Implementation:ArroyoSystems Arroyo Kinesis Source
| Knowledge Sources | |
|---|---|
| Domains | Streaming, Connectors |
| Last Updated | 2026-02-08 08:00 GMT |
Overview
KinesisSourceFunc is the Arroyo source operator that consumes records from AWS Kinesis streams with shard-level state tracking, automatic shard discovery, and retry logic for throttled reads.
Description
The Kinesis source operator initializes an AWS SDK KinesisClient and maintains per-shard state including offset (sequence number) and closed status. Shards are assigned to operator instances via hash-based partitioning on the shard ID. The operator uses a FuturesUnordered collection to concurrently read from multiple shards, each driven by shard iterator IDs. New shards are periodically discovered via sync_shards() every second. The operator handles ExpiredIteratorException by requesting new shard iterators, and retries throttled reads (ProvisionedThroughputExceededException) with exponential backoff up to 5 retries. Shard state (including sequence numbers) is persisted during checkpoints to enable recovery. The operator supports Earliest, Latest, SequenceNumber, and Timestamp offset modes.
Usage
Use KinesisSourceFunc when you need to ingest streaming data from an AWS Kinesis Data Stream into an Arroyo pipeline with fault-tolerant shard tracking.
Code Reference
Source Location
- Repository: ArroyoSystems_Arroyo
- File: crates/arroyo-connectors/src/kinesis/source.rs
Signature
pub struct KinesisSourceFunc {
pub stream_name: String,
pub format: Format,
pub framing: Option<Framing>,
pub bad_data: Option<BadData>,
pub kinesis_client: Option<KinesisClient>,
pub aws_region: Option<String>,
pub shards: HashMap<String, ShardState>,
pub offset: SourceOffset,
}
pub struct ShardState {
stream_name: String,
shard_id: String,
offset: KinesisOffset,
closed: bool,
}
pub enum KinesisOffset {
Earliest,
Latest,
SequenceNumber(String),
Timestamp(SystemTime),
}
#[async_trait]
impl SourceOperator for KinesisSourceFunc {
fn name(&self) -> String;
fn tables(&self) -> HashMap<String, TableConfig>;
async fn run(&mut self, ctx: &mut SourceContext, collector: &mut SourceCollector)

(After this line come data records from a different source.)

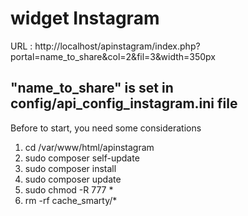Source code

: # widget Instagram

URL  : http://localhost/apinstagram/index.php?portal=name_to_share&col=2&fil=3&width=350px

## "name_to_share" is set in config/api_config_instagram.ini file

Before to start, you need some considerations 
1. cd /var/www/html/apinstagram 
2. sudo composer self-update 
3. sudo composer install
4. sudo composer update 
5. sudo chmod -R 777 * 
6. rm -rf cache_smarty/*
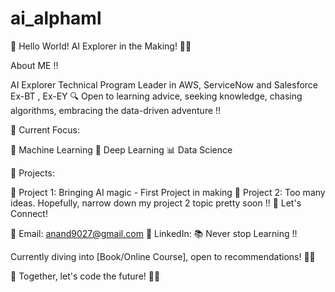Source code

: # ai_alphaml

🚀 Hello World! AI Explorer in the Making! 🤖✨

About ME !!

AI Explorer
Technical Program Leader in AWS, ServiceNow and Salesforce
Ex-BT , Ex-EY
🔍 Open to learning advice, seeking knowledge, chasing algorithms, embracing the data-driven adventure !!

🌱 Current Focus:

🤖 Machine Learning
🧠 Deep Learning
📊 Data Science

🚀 Projects:

🤖 Project 1: Bringing AI magic - First Project in making
🚗 Project 2: Too many ideas. Hopefully, narrow down my project 2 topic pretty soon !!
🌈 Let's Connect!

📧 Email: anand9027@gmail.com
💼 LinkedIn: [](https://www.linkedin.com/in/anand-ranganna-189b6a38/)
📚 Never stop Learning !!

Currently diving into [Book/Online Course], open to recommendations! 📖✨

🚀 Together, let's code the future! 🌟✨
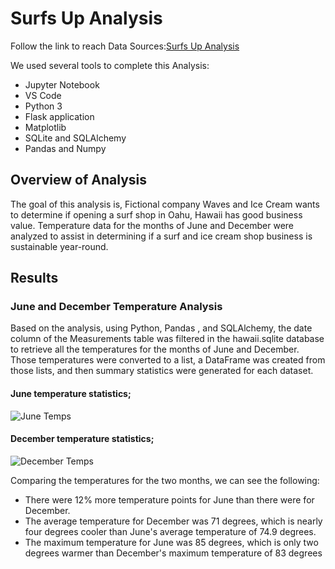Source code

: # Surfs Up Analysis
Follow the link to reach Data Sources:[Surfs Up Analysis](https://github.com/JohnCselcuk/surfs_up)

We used several tools to complete this Analysis:
- Jupyter Notebook
- VS Code 
- Python 3
- Flask application
- Matplotlib
- SQLite and SQLAlchemy
- Pandas and Numpy

## Overview of Analysis
The goal of this analysis is, Fictional company Waves and Ice Cream wants to determine if opening a surf shop in Oahu, Hawaii has good business value. Temperature data for the months of June and December were analyzed to assist in determining if a surf and ice cream shop business is sustainable year-round.

## Results

### June and December Temperature Analysis
Based on the analysis, using Python, Pandas , and SQLAlchemy, the date column of the Measurements table was filtered in the hawaii.sqlite database to retrieve all the temperatures for the months of June and December. Those temperatures were converted to a list, a DataFrame was created from those lists, and then summary statistics were generated for each dataset.

#### June temperature statistics;
![June Temps](https://user-images.githubusercontent.com/85411967/139533230-894297f8-bb73-4f8b-bb0c-6dac051d30ed.png)

#### December temperature statistics;
![December Temps](https://user-images.githubusercontent.com/85411967/139533273-9ca493d7-4c3b-4d1e-821a-b075be3d1ab2.png)

Comparing the temperatures for the two months, we can see the following:

- There were 12% more temperature points for June than there were for December.
- The average temperature for December was 71 degrees, which is nearly four degrees cooler than June's average temperature of 74.9 degrees.
- The maximum temperature for June was 85 degrees, which is only two degrees warmer than December's maximum temperature of 83 degrees
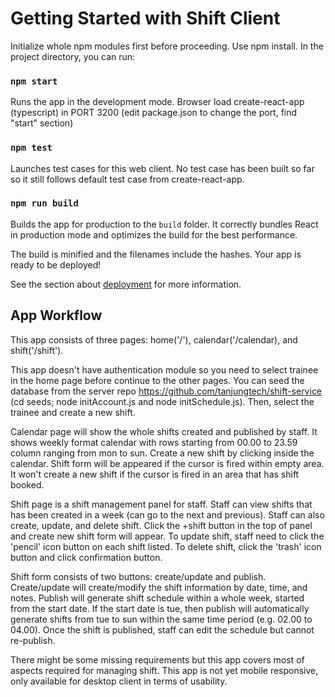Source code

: # Getting Started with Shift Client

Initialize whole npm modules first before proceeding. Use npm install.
In the project directory, you can run:

### `npm start`

Runs the app in the development mode.
Browser load create-react-app (typescript) in PORT 3200 (edit package.json to change the port, find "start" section)

### `npm test`

Launches test cases for this web client. No test case has been built so far so it still follows default test case from create-react-app.

### `npm run build`

Builds the app for production to the `build` folder.
It correctly bundles React in production mode and optimizes the build for the best performance.

The build is minified and the filenames include the hashes.
Your app is ready to be deployed!

See the section about [deployment](https://facebook.github.io/create-react-app/docs/deployment) for more information.

## App Workflow

This app consists of three pages: home('/'), calendar('/calendar), and shift('/shift').

This app doesn't have authentication module so you need to select trainee in the home page before continue to the other pages. You can seed the database from the server repo https://github.com/tanjungtech/shift-service (cd seeds; node initAccount.js and node initSchedule.js). Then, select the trainee and create a new shift.

Calendar page will show the whole shifts created and published by staff. It shows weekly format calendar with rows starting from 00.00 to 23.59 column ranging from  mon to sun. Create a new shift by clicking inside the calendar. Shift form will be appeared if the cursor is fired within empty area. It won't create a new shift if the cursor is fired in an area that has shift booked.

Shift page is a shift management panel for staff. Staff can view shifts that has been created in a week (can go to the next and previous). Staff can also create, update, and delete shift. Click the +shift button in the top of panel and create new shift form will appear. To update shift, staff need to click the 'pencil' icon button on each shift listed. To delete shift, click the 'trash' icon button and click confirmation button.

Shift form consists of two buttons: create/update and publish. Create/update will create/modify the shift information by date, time, and notes. Publish will generate shift schedule within a whole week, started from the start date. If the start date is tue, then publish will automatically generate shifts from tue to sun within the same time period (e.g. 02.00 to 04.00). Once the shift is published, staff can edit the schedule but cannot re-publish.

There might be some missing requirements but this app covers most of aspects required for managing shift. This app is not yet mobile responsive, only available for desktop client in terms of usability.
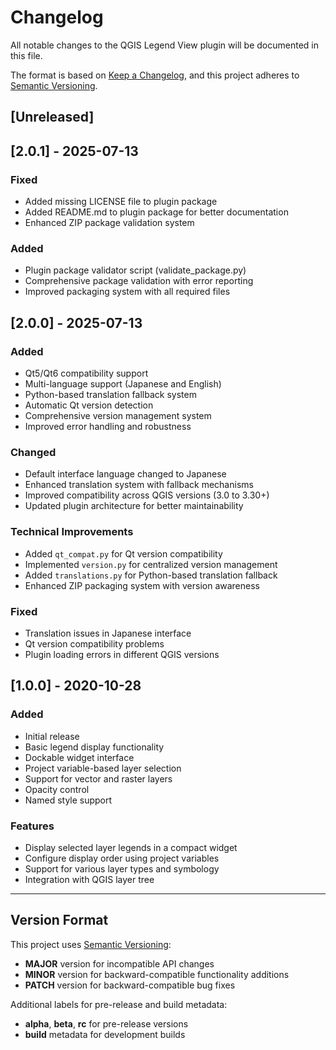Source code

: # Changelog

All notable changes to the QGIS Legend View plugin will be documented in this file.

The format is based on [Keep a Changelog](https://keepachangelog.com/en/1.0.0/),
and this project adheres to [Semantic Versioning](https://semver.org/spec/v2.0.0.html).

## [Unreleased]

## [2.0.1] - 2025-07-13

### Fixed
- Added missing LICENSE file to plugin package
- Added README.md to plugin package for better documentation
- Enhanced ZIP package validation system

### Added
- Plugin package validator script (validate_package.py)
- Comprehensive package validation with error reporting
- Improved packaging system with all required files

## [2.0.0] - 2025-07-13

### Added
- Qt5/Qt6 compatibility support
- Multi-language support (Japanese and English)
- Python-based translation fallback system
- Automatic Qt version detection
- Comprehensive version management system
- Improved error handling and robustness

### Changed
- Default interface language changed to Japanese
- Enhanced translation system with fallback mechanisms
- Improved compatibility across QGIS versions (3.0 to 3.30+)
- Updated plugin architecture for better maintainability

### Technical Improvements
- Added `qt_compat.py` for Qt version compatibility
- Implemented `version.py` for centralized version management
- Added `translations.py` for Python-based translation fallback
- Enhanced ZIP packaging system with version awareness

### Fixed
- Translation issues in Japanese interface
- Qt version compatibility problems
- Plugin loading errors in different QGIS versions

## [1.0.0] - 2020-10-28

### Added
- Initial release
- Basic legend display functionality
- Dockable widget interface
- Project variable-based layer selection
- Support for vector and raster layers
- Opacity control
- Named style support

### Features
- Display selected layer legends in a compact widget
- Configure display order using project variables
- Support for various layer types and symbology
- Integration with QGIS layer tree

---

## Version Format

This project uses [Semantic Versioning](https://semver.org/):

- **MAJOR** version for incompatible API changes
- **MINOR** version for backward-compatible functionality additions  
- **PATCH** version for backward-compatible bug fixes

Additional labels for pre-release and build metadata:
- **alpha**, **beta**, **rc** for pre-release versions
- **build** metadata for development builds
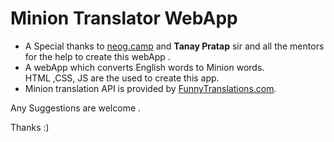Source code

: # **Minion Translator WebApp** 
*  A Special thanks to [neog.camp](https://neog.camp) and **Tanay Pratap** sir and all the mentors for the help to create this webApp .
* A webApp which converts English words to Minion words.  
  HTML ,CSS, JS are the used to create this app. 
* Minion translation API is provided by [FunnyTranslations.com](https://funtranslations.com/).

Any Suggestions are welcome .

Thanks :)

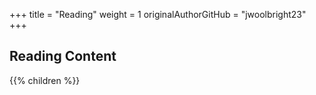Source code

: +++
title = "Reading"
weight = 1
originalAuthorGitHub = "jwoolbright23"
+++

## Reading Content

{{% children %}}
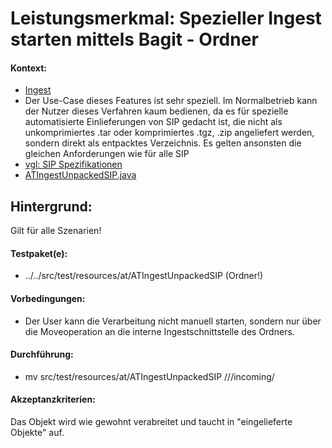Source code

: # Leistungsmerkmal: Spezieller Ingest starten mittels Bagit - Ordner


#### Kontext:

* [Ingest](feature_ingest_retrieval.md)
* Der Use-Case dieses Features ist sehr speziell. Im Normalbetrieb kann  der Nutzer dieses Verfahren kaum bedienen, da es für spezielle 
automatisierte Einlieferungen von SIP gedacht ist, die nicht als unkomprimiertes .tar oder komprimiertes .tgz, .zip angeliefert werden, sondern direkt als 
entpacktes Verzeichnis. Es gelten ansonsten die gleichen Anforderungen wie für alle SIP
* [vgl: SIP Spezifikationen](specification_sip.de.md)
* [ATIngestUnpackedSIP.java](../../test/java/de/uzk/hki/da/at/ATIngestUnpackedSIP.java)

## Hintergrund:

Gilt für alle Szenarien!

#### Testpaket(e):

* ../../src/test/resources/at/ATIngestUnpackedSIP (Ordner!)

#### Vorbedingungen:

* Der User kann die Verarbeitung nicht manuell starten,
sondern nur über die Moveoperation an die interne Ingestschnittstelle des Ordners. 

#### Durchführung:

* mv src/test/resources/at/ATIngestUnpackedSIP /<ingestSchnittstelle>/<csn>/incoming/

#### Akzeptanzkriterien:

Das Objekt wird wie gewohnt verabreitet und taucht in "eingelieferte Objekte" auf.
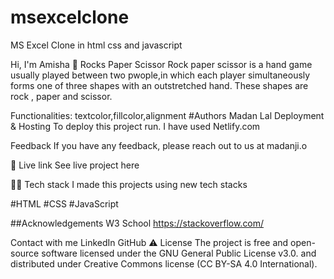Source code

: # msexcelclone
MS Excel Clone in html css and javascript 

Hi, I'm Amisha 👋
Rocks Paper Scissor
Rock paper scissor is a hand game usually played between two pwople,in which each player simultaneously forms one of three shapes with an outstretched hand. These shapes are rock , paper and scissor.

Functionalities:
textcolor,fillcolor,alignment
#Authors
Madan Lal
Deployment & Hosting
To deploy this project run. I have used Netlify.com

Feedback
If you have any feedback, please reach out to us at madanji.o

🌟 Live link
See live project here

👨‍💻 Tech stack
I made this projects using new tech stacks

#HTML
#CSS
#JavaScript

##Acknowledgements
W3 School
https://stackoverflow.com/

Contact with me
LinkedIn
GitHub
⚠️ License
The project is free and open-source software licensed under the GNU General Public License v3.0. and distributed under Creative Commons license (CC BY-SA 4.0 International).
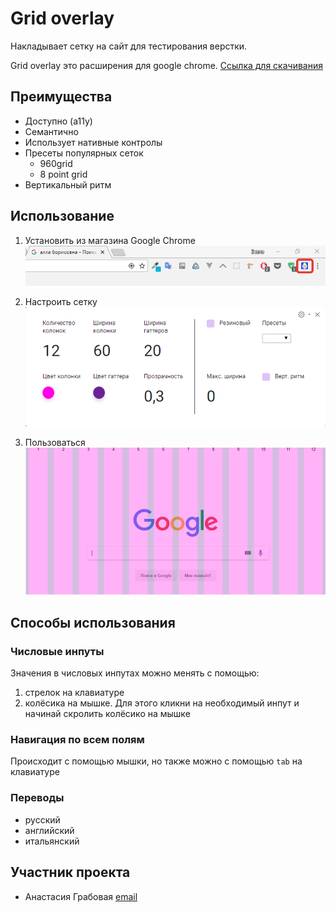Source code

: # Grid overlay
Накладывает сетку на сайт для тестирования верстки.

Grid overlay это расширения для google chrome. [Ссылка для скачивания](https://chrome.google.com/webstore/detail/grid-overlay/obbmolmignklgjleehhcilnllicpbcdj?hl=en-US)


## Преимущества
* Доступно (a11y)
* Семантично
* Использует нативные контролы
* Пресеты популярных сеток
  * 960grid
  * 8 point grid
* Вертикальный ритм


## Использование
1. Установить из магазина Google Chrome
![](./assets/step-1.png)

2. Настроить сетку
![](./assets/step-2.png)

3. Пользоваться
![](./assets/step-3.png)


## Способы использования
### Числовые инпуты
Значения в числовых инпутах можно менять с помощью:
1. стрелок на клавиатуре
2. колёсика на мышке. Для этого кликни на необходимый инпут и начинай скролить колёсико на мышке

### Навигация по всем полям
Происходит с помощью мышки, но также можно с помощью `tab` на клавиатуре

### Переводы
* русский
* английский
* итальянский

## Участник проекта
* Анастасия Грабовая [email](A.grabovaia@gmail.com)
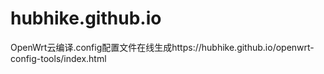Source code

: # hubhike.github.io
OpenWrt云编译.config配置文件在线生成https://hubhike.github.io/openwrt-config-tools/index.html
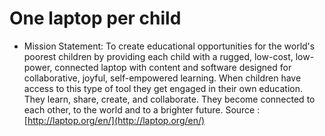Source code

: # One laptop per child

  * Mission Statement: To create educational opportunities for the world's poorest children by providing each child with a rugged, low-cost, low-power, connected laptop with content and software designed for collaborative, joyful, self-empowered learning. When children have access to this type of tool they get engaged in their own education. They learn, share, create, and collaborate. They become connected to each other, to the world and to a brighter future.
Source : [http://laptop.org/en/](http://laptop.org/en/)

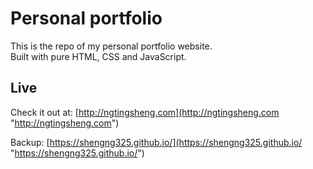 # Personal portfolio

This is the repo of my personal portfolio website. <br>
Built with pure HTML, CSS and JavaScript.

## Live

Check it out at: [http://ngtingsheng.com](http://ngtingsheng.com "http://ngtingsheng.com")

Backup: [https://shengng325.github.io/](https://shengng325.github.io/ "https://shengng325.github.io/")
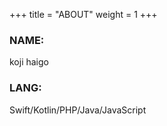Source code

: +++
title = "ABOUT"
weight = 1
+++

### NAME: 
koji haigo

### LANG:
Swift/Kotlin/PHP/Java/JavaScript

-> DataflowResult<SourceFinishType>;
}
Import
use arroyo_connectors::kinesis::source::KinesisSourceFunc;
I/O Contract
Inputs
| Name | Type | Required | Description |
|---|---|---|---|
| stream_name | String | Yes | Name of the Kinesis stream to consume from |
| format | Format | Yes | Deserialization format for record data |
| offset | SourceOffset | Yes | Starting offset (Earliest or Latest) |
| aws_region | Option<String> | No | AWS region for the Kinesis client |
Outputs
| Name | Type | Description |
|---|---|---|
| records | RecordBatch | Deserialized Arrow record batches from Kinesis records with approximate arrival timestamps |
Usage Examples
let source = KinesisSourceFunc {
stream_name: "my-kinesis-stream".to_string(),
format: Format::Json(JsonFormat::default()),
framing: None,
bad_data: None,
kinesis_client: None,
aws_region: Some("us-east-1".to_string()),
shards: HashMap::new(),
offset: SourceOffset::Latest,
};